» Extracted material:

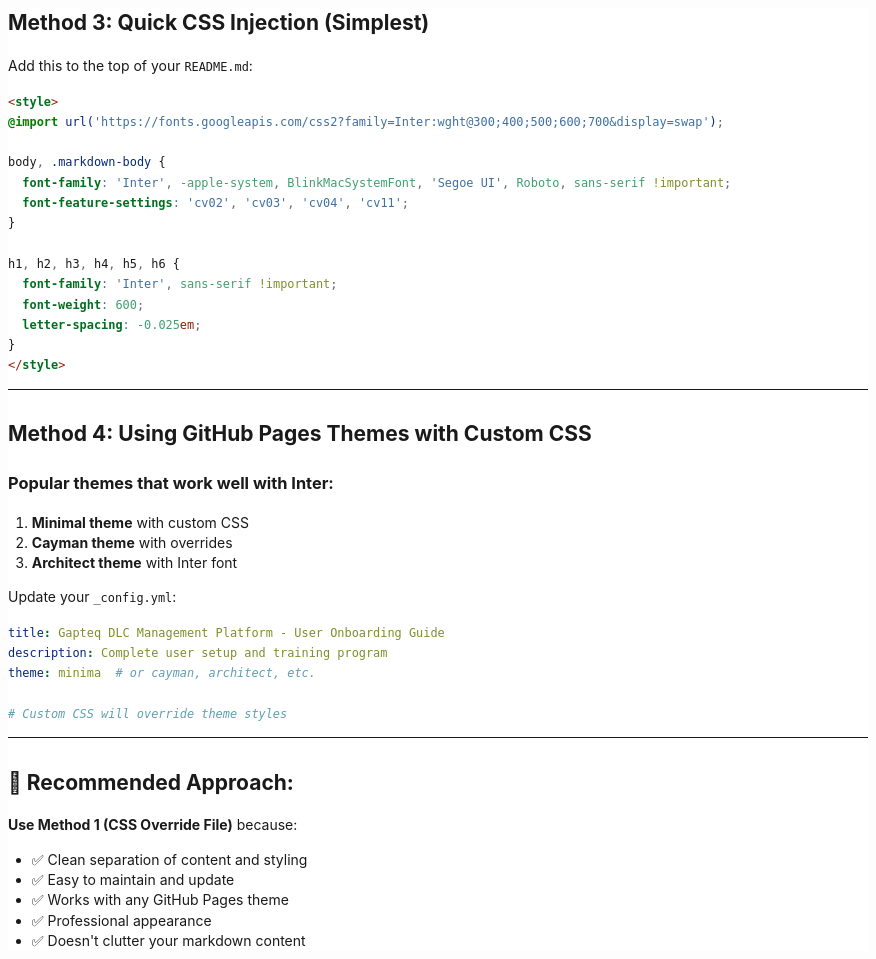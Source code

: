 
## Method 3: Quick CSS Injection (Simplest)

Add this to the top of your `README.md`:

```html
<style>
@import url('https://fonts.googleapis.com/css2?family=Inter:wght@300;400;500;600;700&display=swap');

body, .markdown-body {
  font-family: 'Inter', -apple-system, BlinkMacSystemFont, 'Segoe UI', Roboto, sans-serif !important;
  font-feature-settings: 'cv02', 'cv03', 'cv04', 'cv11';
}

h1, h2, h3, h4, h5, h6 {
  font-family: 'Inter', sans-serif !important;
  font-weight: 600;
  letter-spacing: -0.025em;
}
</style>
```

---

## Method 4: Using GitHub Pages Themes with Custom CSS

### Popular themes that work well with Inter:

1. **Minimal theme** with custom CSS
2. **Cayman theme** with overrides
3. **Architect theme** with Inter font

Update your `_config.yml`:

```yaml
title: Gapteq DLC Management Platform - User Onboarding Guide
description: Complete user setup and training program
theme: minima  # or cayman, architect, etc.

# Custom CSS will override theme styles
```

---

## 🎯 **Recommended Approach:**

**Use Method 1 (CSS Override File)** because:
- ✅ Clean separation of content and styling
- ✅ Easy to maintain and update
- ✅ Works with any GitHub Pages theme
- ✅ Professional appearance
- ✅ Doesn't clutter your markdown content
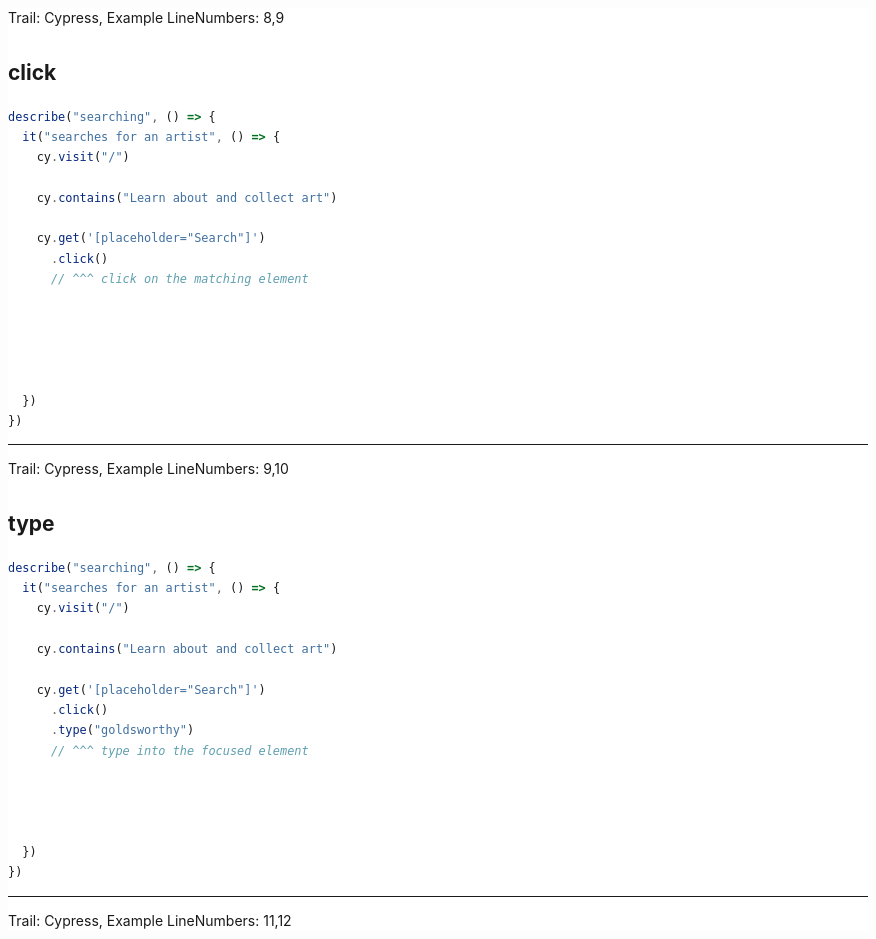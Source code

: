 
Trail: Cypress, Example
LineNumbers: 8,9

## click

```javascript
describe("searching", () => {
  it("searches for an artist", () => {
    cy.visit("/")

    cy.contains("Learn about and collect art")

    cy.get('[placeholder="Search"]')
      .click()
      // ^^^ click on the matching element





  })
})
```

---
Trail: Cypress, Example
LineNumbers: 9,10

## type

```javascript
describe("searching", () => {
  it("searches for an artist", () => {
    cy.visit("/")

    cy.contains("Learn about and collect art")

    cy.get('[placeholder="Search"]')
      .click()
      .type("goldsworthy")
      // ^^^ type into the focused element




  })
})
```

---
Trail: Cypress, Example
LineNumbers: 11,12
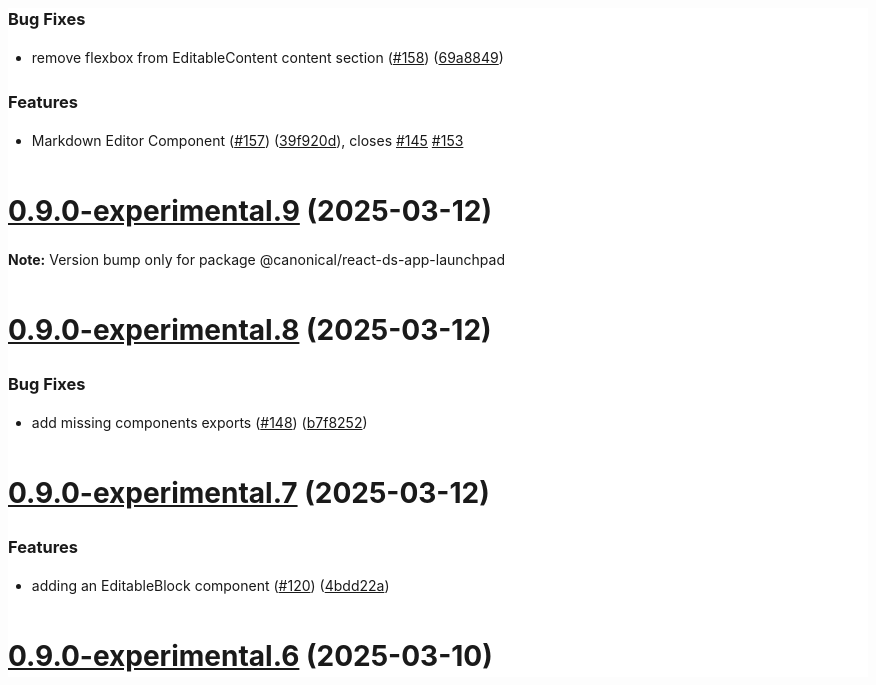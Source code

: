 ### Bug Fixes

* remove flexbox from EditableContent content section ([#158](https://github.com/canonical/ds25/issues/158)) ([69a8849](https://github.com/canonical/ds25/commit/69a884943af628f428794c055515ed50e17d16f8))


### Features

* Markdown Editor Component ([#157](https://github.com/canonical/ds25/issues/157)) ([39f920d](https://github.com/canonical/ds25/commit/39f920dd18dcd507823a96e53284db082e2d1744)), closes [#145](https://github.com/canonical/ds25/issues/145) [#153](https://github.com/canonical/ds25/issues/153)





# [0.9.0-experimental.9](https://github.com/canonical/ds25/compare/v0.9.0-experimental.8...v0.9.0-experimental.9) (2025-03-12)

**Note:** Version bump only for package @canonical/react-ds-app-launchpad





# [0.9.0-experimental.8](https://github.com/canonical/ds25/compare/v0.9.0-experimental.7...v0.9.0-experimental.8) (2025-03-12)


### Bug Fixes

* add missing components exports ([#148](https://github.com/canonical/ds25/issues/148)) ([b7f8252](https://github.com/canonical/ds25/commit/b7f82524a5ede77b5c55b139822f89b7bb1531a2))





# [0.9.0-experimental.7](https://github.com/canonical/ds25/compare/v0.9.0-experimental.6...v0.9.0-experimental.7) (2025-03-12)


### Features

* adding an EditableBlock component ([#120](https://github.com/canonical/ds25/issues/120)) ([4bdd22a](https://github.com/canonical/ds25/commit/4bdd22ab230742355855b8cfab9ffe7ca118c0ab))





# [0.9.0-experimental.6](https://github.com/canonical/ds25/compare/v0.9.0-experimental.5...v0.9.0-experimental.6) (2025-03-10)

» Try it:
The whole listing must come back verbatim, with no pictures included.

» Solution to the exercise:
Source code

: 
## Method 3: Quick CSS Injection (Simplest)

Add this to the top of your `README.md`:

```html
<style>
@import url('https://fonts.googleapis.com/css2?family=Inter:wght@300;400;500;600;700&display=swap');

body, .markdown-body {
  font-family: 'Inter', -apple-system, BlinkMacSystemFont, 'Segoe UI', Roboto, sans-serif !important;
  font-feature-settings: 'cv02', 'cv03', 'cv04', 'cv11';
}

h1, h2, h3, h4, h5, h6 {
  font-family: 'Inter', sans-serif !important;
  font-weight: 600;
  letter-spacing: -0.025em;
}
</style>
```

---

## Method 4: Using GitHub Pages Themes with Custom CSS

### Popular themes that work well with Inter:

1. **Minimal theme** with custom CSS
2. **Cayman theme** with overrides
3. **Architect theme** with Inter font

Update your `_config.yml`:

```yaml
title: Gapteq DLC Management Platform - User Onboarding Guide
description: Complete user setup and training program
theme: minima  # or cayman, architect, etc.

# Custom CSS will override theme styles
```

---

## 🎯 **Recommended Approach:**

**Use Method 1 (CSS Override File)** because:
- ✅ Clean separation of content and styling
- ✅ Easy to maintain and update
- ✅ Works with any GitHub Pages theme
- ✅ Professional appearance
- ✅ Doesn't clutter your markdown content
Source code

: 
Trail: Cypress, Example
LineNumbers: 8,9

## click

```javascript
describe("searching", () => {
  it("searches for an artist", () => {
    cy.visit("/")

    cy.contains("Learn about and collect art")

    cy.get('[placeholder="Search"]')
      .click()
      // ^^^ click on the matching element





  })
})
```

---
Trail: Cypress, Example
LineNumbers: 9,10

## type

```javascript
describe("searching", () => {
  it("searches for an artist", () => {
    cy.visit("/")

    cy.contains("Learn about and collect art")

    cy.get('[placeholder="Search"]')
      .click()
      .type("goldsworthy")
      // ^^^ type into the focused element




  })
})
```

---
Trail: Cypress, Example
LineNumbers: 11,12
Source code

: ### Bug Fixes

* remove flexbox from EditableContent content section ([#158](https://github.com/canonical/ds25/issues/158)) ([69a8849](https://github.com/canonical/ds25/commit/69a884943af628f428794c055515ed50e17d16f8))


### Features

* Markdown Editor Component ([#157](https://github.com/canonical/ds25/issues/157)) ([39f920d](https://github.com/canonical/ds25/commit/39f920dd18dcd507823a96e53284db082e2d1744)), closes [#145](https://github.com/canonical/ds25/issues/145) [#153](https://github.com/canonical/ds25/issues/153)





# [0.9.0-experimental.9](https://github.com/canonical/ds25/compare/v0.9.0-experimental.8...v0.9.0-experimental.9) (2025-03-12)

**Note:** Version bump only for package @canonical/react-ds-app-launchpad





# [0.9.0-experimental.8](https://github.com/canonical/ds25/compare/v0.9.0-experimental.7...v0.9.0-experimental.8) (2025-03-12)


### Bug Fixes

* add missing components exports ([#148](https://github.com/canonical/ds25/issues/148)) ([b7f8252](https://github.com/canonical/ds25/commit/b7f82524a5ede77b5c55b139822f89b7bb1531a2))





# [0.9.0-experimental.7](https://github.com/canonical/ds25/compare/v0.9.0-experimental.6...v0.9.0-experimental.7) (2025-03-12)


### Features

* adding an EditableBlock component ([#120](https://github.com/canonical/ds25/issues/120)) ([4bdd22a](https://github.com/canonical/ds25/commit/4bdd22ab230742355855b8cfab9ffe7ca118c0ab))





# [0.9.0-experimental.6](https://github.com/canonical/ds25/compare/v0.9.0-experimental.5...v0.9.0-experimental.6) (2025-03-10)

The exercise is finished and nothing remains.